KENNETH FEINBERG, VICTIM COMPENSATION ATTORNEY: Well, I think, when I volunteered to do this, and to do it without compensation, it was a

patriotic thing to do.

I think there will probably millions of Americans that would have been willing to try and do this. I just thought at the time everybody was trying

to do what they could do to assist the country and assist the victims.

[13:15:09]

What made this so difficult was the fact that, just 13 days after the attacks, the fund was created. There was no time for mourning or to assuage

grief. We were dealing with very raw, emotional individuals.

And one thing about the screenplay and Michael's portrayal, they caught it. I was very dubious at the time that my book could ever be turned into a

film. But Max Borenstein reinforced the notion that it could be done. Michael Keaton hit it to a to T. perfectly, and as did the others in the

movie.

And much to my surprise and satisfaction, the movie is a pretty fair depiction of what we went through with the 9/11 fund.

AMANPOUR: So that is high praise indeed, from the man at the center,

Michael Keaton, what made you want to play Keith Feinberg? How much interaction did you have? How much research did you do with him? And you're

both talking to me now. And it's great to have the two protagonists, silver screen and real life.

Talk about this relationship. What was it like for you learning about him and how he did it?

KEATON: Ken Feinberg, he -- there's no way to do this.

There's -- at least I can't do it without knowing, meeting and talking to the actual person. I enjoy his company an awful lot. So that made it that

much easier.

And I drilled down pretty deeply with him. But, at some point, you just have to interpret -- interpret it. And, otherwise, we're all making a

documentary, and you have got to tell a story in two hours. That's a whole other discussion, how to do it.

So, asking Ken the appropriate questions, but then also just observing him. And the way a person walks, talks, expresses himself will tell you a lot

about -- they will tell you a lot about themselves without knowing that they're telling you about themselves, if you're observing them.

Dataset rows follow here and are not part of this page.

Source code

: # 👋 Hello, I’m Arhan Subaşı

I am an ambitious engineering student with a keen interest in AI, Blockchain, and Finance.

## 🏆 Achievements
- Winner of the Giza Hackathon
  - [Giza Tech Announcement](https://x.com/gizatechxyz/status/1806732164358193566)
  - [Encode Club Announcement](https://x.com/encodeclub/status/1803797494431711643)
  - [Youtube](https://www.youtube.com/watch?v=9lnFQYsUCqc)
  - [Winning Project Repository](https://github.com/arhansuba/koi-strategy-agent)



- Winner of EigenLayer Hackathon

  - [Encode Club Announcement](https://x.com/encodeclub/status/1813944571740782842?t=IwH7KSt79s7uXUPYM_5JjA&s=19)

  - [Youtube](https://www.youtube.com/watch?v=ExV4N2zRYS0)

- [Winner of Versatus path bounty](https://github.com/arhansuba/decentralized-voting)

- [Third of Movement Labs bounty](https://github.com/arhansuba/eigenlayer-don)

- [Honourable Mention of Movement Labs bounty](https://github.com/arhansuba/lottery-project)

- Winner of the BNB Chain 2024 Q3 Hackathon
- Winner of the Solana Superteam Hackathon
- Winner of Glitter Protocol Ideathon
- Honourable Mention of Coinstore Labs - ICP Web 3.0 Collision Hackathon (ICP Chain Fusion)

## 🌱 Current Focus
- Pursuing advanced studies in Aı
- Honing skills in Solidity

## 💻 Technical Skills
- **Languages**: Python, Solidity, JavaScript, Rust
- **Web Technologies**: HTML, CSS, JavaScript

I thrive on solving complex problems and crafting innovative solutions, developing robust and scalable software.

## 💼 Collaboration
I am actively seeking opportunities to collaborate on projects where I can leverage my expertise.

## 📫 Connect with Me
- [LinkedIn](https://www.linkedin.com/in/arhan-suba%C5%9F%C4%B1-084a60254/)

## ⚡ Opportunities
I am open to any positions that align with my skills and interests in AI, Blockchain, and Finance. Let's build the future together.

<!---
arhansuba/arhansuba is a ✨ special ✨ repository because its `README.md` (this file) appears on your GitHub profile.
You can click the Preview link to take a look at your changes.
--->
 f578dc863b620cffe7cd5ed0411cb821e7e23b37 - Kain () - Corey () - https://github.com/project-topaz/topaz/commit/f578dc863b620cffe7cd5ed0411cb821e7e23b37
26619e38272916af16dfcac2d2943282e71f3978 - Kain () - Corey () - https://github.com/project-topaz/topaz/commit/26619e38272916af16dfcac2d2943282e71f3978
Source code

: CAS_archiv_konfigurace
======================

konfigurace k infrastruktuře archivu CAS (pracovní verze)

So you just -- honestly, I keep saying this, but, really, it's just the job. You just do the work. I really wanted to do this. I thought Max did a

really -- he's a great writer. And he -- when we first met a long time ago about this, before we even made the movie, I just -- I thought this is a

story that has to be told, I think.

And I knew it was difficult, and he knew it was difficult. And it's important. It is. I don't want to sound pretentious -- or -- actually, I

don't care how I sound. It is important. Movies like this are important. There aren't many of them around anymore.

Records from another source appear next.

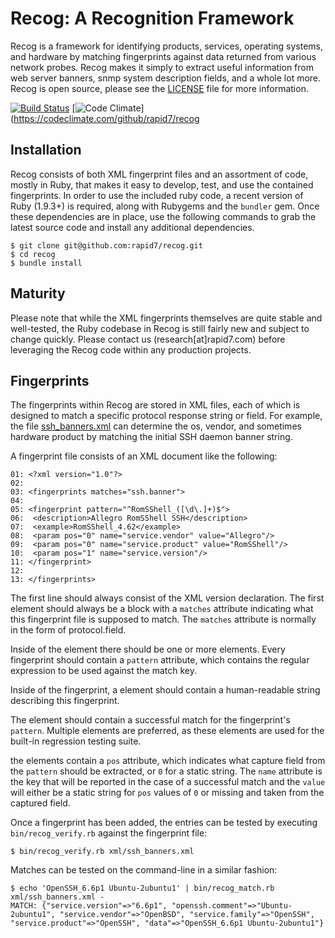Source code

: Recog: A Recognition Framework
=====

Recog is a framework for identifying products, services, operating systems, and hardware by matching fingerprints against data returned from various network probes. Recog makes it simply to extract useful information from web server banners, snmp system description fields, and a whole lot more. Recog is open source, please see the [LICENSE](https://github.com/recog/LICENSE) file for more information.


[![Build Status](https://travis-ci.org/rapid7recog.png)](https://travis-ci.org/rapid7/recog)
[![Code Climate](https://codeclimate.com/badge.png)](https://codeclimate.com/github/rapid7/recog

## Installation

Recog consists of both XML fingerprint files and an assortment of code, mostly in Ruby, that makes it easy to develop, test, and use the contained fingerprints. In order to use the included ruby code, a recent version of Ruby (1.9.3+) is required, along with Rubygems and the `bundler` gem. Once these dependencies are in place, use the following commands to grab the latest source code and install any additional dependencies.

    $ git clone git@github.com:rapid7/recog.git
    $ cd recog
    $ bundle install

## Maturity

Please note that while the XML fingerprints themselves are quite stable and well-tested, the Ruby codebase in Recog is still fairly new and subject to change quickly. Please contact us (research[at]rapid7.com) before leveraging the Recog code within any production projects. 

## Fingerprints

The fingerprints within Recog are stored in XML files, each of which is designed to match a specific protocol response string or field. For example, the file [ssh_banners.xml](https://github.com/recog/xml/ssh_banners.xml) can determine the os, vendor, and sometimes hardware product by matching the initial SSH daemon banner string.

A fingerprint file consists of an XML document like the following:

    01: <?xml version="1.0"?>
    02: 
    03: <fingerprints matches="ssh.banner">
    04: 
    05: <fingerprint pattern="^RomSShell_([\d\.]+)$">
    06:  <description>Allegro RomSShell SSH</description>
    07:  <example>RomSShell_4.62</example>
    08:  <param pos="0" name="service.vendor" value="Allegro"/>
    09:  <param pos="0" name="service.product" value="RomSShell"/>
    10:  <param pos="1" name="service.version"/>
    11: </fingerprint>
    12: 
    13: </fingerprints>

The first line should always consist of the XML version declaration. The first element should always be a <fingerpints/> block with a `matches` attribute indicating what this fingerprint file is supposed to match. The `matches` attribute is normally in the form of protocol.field. 

Inside of the <fingerprints/> element there should be one or more <fingerprint/> elements. Every fingerprint should contain a `pattern` attribute, which contains the regular expression to be used against the match key. 

Inside of the fingerprint, a <description/> element should contain a human-readable string describing this fingerprint. 

The <example/> element should contain a successful match for the fingerprint's `pattern`. Multiple <example/> elements are preferred, as these elements are used for the built-in regression testing suite.

the <param/> elements contain a `pos` attribute, which indicates what capture field from the `pattern` should be extracted, or `0` for a static string. The `name` attribute is the key that will be reported in the case of a successful match and the `value` will either be a static string for `pos` values of `0` or missing and taken from the captured field.

Once a fingerprint has been added, the <examples/> entries can be tested by executing `bin/recog_verify.rb` against the fingerprint file:
    
    $ bin/recog_verify.rb xml/ssh_banners.xml
    
Matches can be tested on the command-line in a similar fashion:
    
    $ echo 'OpenSSH_6.6p1 Ubuntu-2ubuntu1' | bin/recog_match.rb xml/ssh_banners.xml -
    MATCH: {"service.version"=>"6.6p1", "openssh.comment"=>"Ubuntu-2ubuntu1", "service.vendor"=>"OpenBSD", "service.family"=>"OpenSSH", "service.product"=>"OpenSSH", "data"=>"OpenSSH_6.6p1 Ubuntu-2ubuntu1"}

And I will tell you this. Ken and I talk about this a lot. He keeps saying you couldn't do this today because of the divisiveness. And I think he's

probably right. And I find that sickening.

And I watched Biden this morning. I thought -- actually, I thought his speech was really good. I kind of wished it had said, you know what, these

job numbers aren't good, and then he went from there.

But he was correct in what he said generally. But when he talks about -- and he -- I like when he goes off-script and just speaks to someone.

Without sounding Pollyannish, this is the time, this is exactly the time. We can't waste the stupid energy in this.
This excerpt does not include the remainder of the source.